УОРРЕН: Нет. Я сделал все возможное, чтобы их найти. Они вроде были моего возраста, и адвокат собрала выпускные альбомы со всего Элм-Парка и из соседних городов. Только тогда стояла темень, а я был под кайфом, так что никого толком не помнил. Я будто бы узнал на снимках пару человек, но это ничего не дало.

Я впервые услышала о том, что Уоррен опознал возможных свидетелей своего алиби, и спросила об этом адвоката Уоррена, Клэр Армстронг.
АРМСТРОНГ: Опознание тех, кто бросил Уоррена в озеро, стало бы огромным подспорьем. Мы подтвердили бы, что Уоррена отделяло от места преступления не меньше мили. К сожалению, он не мог точно вспомнить, кого видел. По его словам, несколько лиц выглядели знакомыми, но эти люди отрицали свое участие в инциденте. Мало того, они были «на хорошем счету»: члены школьного самоуправления, спортсмены, круглые отличники. Это еще больше все осложняло. Жюри не поверило бы Уоррену на слово, а на сотрудничество ребята не шли. К тому же Уоррен и сам сомневался, что это они. Я разместила в местной газете объявление с просьбой отозваться любого, кто что-нибудь знает… Увы, следов так и не нашла.

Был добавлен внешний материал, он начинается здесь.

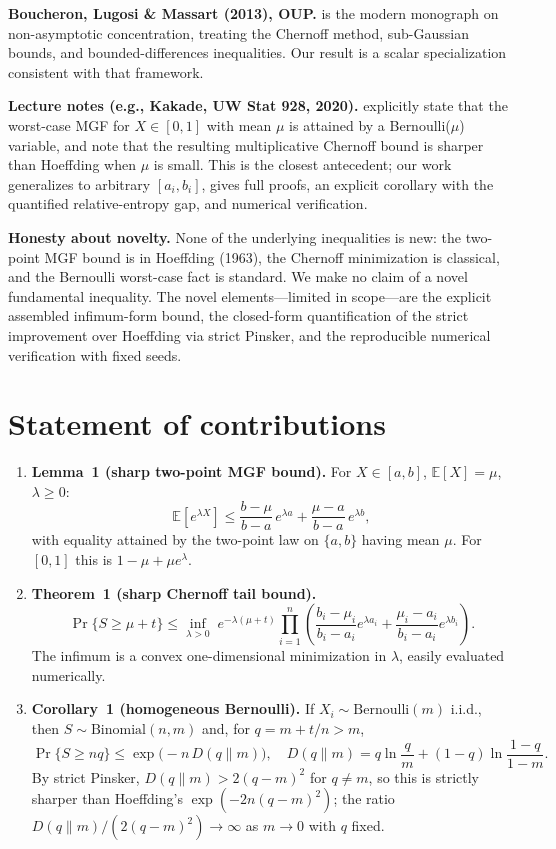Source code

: \documentclass[11pt]{article}
\begin{document}
\textbf{Boucheron, Lugosi \& Massart (2013), OUP.} \cite{Boucheron2013} is the modern monograph on non-asymptotic concentration, treating the Chernoff method, sub-Gaussian bounds, and bounded-differences inequalities. Our result is a scalar specialization consistent with that framework.

\textbf{Lecture notes (e.g., Kakade, UW Stat 928, 2020).} \cite{Kakade2020} explicitly state that the worst-case MGF for $X\in[0,1]$ with mean $\mu$ is attained by a Bernoulli($\mu$) variable, and note that the resulting multiplicative Chernoff bound is sharper than Hoeffding when $\mu$ is small. This is the closest antecedent; our work generalizes to arbitrary $[a_i,b_i]$, gives full proofs, an explicit corollary with the quantified relative-entropy gap, and numerical verification.

\textbf{Honesty about novelty.} None of the underlying inequalities is new: the two-point MGF bound is in Hoeffding (1963), the Chernoff minimization is classical, and the Bernoulli worst-case fact is standard. We make no claim of a novel fundamental inequality. The novel elements---limited in scope---are the explicit assembled infimum-form bound, the closed-form quantification of the strict improvement over Hoeffding via strict Pinsker, and the reproducible numerical verification with fixed seeds.

\section{Statement of contributions}

\begin{enumerate}
\item \textbf{Lemma~1 (sharp two-point MGF bound).} For $X\in[a,b]$, $\mathbb{E}[X]=\mu$, $\lambda\ge0$:
\[
\mathbb{E}[e^{\lambda X}]\le \frac{b-\mu}{b-a}\,e^{\lambda a}+\frac{\mu-a}{b-a}\,e^{\lambda b},
\]
with equality attained by the two-point law on $\{a,b\}$ having mean $\mu$. For $[0,1]$ this is $1-\mu+\mu e^\lambda$.

\item \textbf{Theorem~1 (sharp Chernoff tail bound).}
\[
\Pr\{S\ge\mu+t\}\le \inf_{\lambda>0}\;
e^{-\lambda(\mu+t)}\prod_{i=1}^n
\left(\frac{b_i-\mu_i}{b_i-a_i}e^{\lambda a_i}
+\frac{\mu_i-a_i}{b_i-a_i}e^{\lambda b_i}\right).
\]
The infimum is a convex one-dimensional minimization in $\lambda$, easily evaluated numerically.

\item \textbf{Corollary~1 (homogeneous Bernoulli).} If $X_i\sim\mathrm{Bernoulli}(m)$ i.i.d., then $S\sim\mathrm{Binomial}(n,m)$ and, for $q=m+t/n>m$,
\[
\Pr\{S\ge nq\}\le \exp\!\big(-n\,D(q\|m)\big),
\quad D(q\|m)=q\ln\frac{q}{m}+(1-q)\ln\frac{1-q}{1-m}.
\]
By strict Pinsker, $D(q\|m)>2(q-m)^2$ for $q\neq m$, so this is strictly sharper than Hoeffding's $\exp(-2n(q-m)^2)$; the ratio $D(q\|m)/(2(q-m)^2)\to\infty$ as $m\to0$ with $q$ fixed.
\end{enumerate}
\end{document}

Я бы решила, что вид промокшего Уоррена подтверждает его историю — и его невиновность; однако произошло обратное. Полиция выдвинула следующую гипотезу: Уоррен окунулся в озеро специально, чтобы уничтожить улики — например, следы пороха или другие частицы из дома Бурманов. Предположим, это правда, но как же кровь? Вряд ли от нее так просто избавиться. Разве купание в озере может полностью смыть кровь? Я попросила ответа у бывшего детектива Макганнигала.

ПОППИ: Разве мог Уоррен Кейв выстрелить в Чака Бурмана в упор и не забрызгаться кровью? Озерная вода не смыла бы такое с одежды. Однако на ней не нашли ни единого пятнышка. Как вы это объясните?

МАКГАННИГАЛ: Мы предполагаем следующее: поверх одежды на Уоррене Кейве было что-то еще. Плащ, пальто или даже кусок целлофана. И этот верхний слой очутился на дне озера — вместе с оружием.

Да-да, в деле Бурмана нет не только дымящегося пистолета, но и пистолета вообще. Орудие убийства не нашли ни на месте преступления, ни где-нибудь еще, даже спустя тринадцать лет. Комнату Уоррена обыскали в ночь убийства, а остальной дом Кейвов — на следующий день. Прочесали также парк, кладбище и озеро — безуспешно.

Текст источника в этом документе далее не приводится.